## What is needed
Lines below that hold the word "time" must be copied in full.

━━━ Material for this task

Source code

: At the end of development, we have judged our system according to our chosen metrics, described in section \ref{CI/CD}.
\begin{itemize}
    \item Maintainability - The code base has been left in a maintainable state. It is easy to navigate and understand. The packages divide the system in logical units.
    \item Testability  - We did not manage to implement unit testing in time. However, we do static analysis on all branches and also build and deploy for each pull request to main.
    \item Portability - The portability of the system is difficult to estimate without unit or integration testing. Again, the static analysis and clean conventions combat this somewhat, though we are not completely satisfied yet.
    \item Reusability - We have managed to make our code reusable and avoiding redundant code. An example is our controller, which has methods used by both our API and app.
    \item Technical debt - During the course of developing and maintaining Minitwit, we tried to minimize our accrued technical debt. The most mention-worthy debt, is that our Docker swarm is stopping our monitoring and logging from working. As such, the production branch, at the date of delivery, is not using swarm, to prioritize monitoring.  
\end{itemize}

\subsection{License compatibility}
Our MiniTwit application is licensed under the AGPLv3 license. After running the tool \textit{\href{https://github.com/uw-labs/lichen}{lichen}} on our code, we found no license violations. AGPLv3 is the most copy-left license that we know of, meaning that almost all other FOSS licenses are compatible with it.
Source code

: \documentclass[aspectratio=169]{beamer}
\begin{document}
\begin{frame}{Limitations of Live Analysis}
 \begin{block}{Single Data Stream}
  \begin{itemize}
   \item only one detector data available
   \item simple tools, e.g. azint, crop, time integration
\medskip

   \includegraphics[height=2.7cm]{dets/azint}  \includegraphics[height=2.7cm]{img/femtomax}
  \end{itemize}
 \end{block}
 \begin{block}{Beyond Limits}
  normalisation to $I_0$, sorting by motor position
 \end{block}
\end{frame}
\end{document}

━━━━━━

## Written solution
    \item Testability  - We did not manage to implement unit testing in time. However, we do static analysis on all branches and also build and deploy for each pull request to main.
   \item simple tools, e.g. azint, crop, time integration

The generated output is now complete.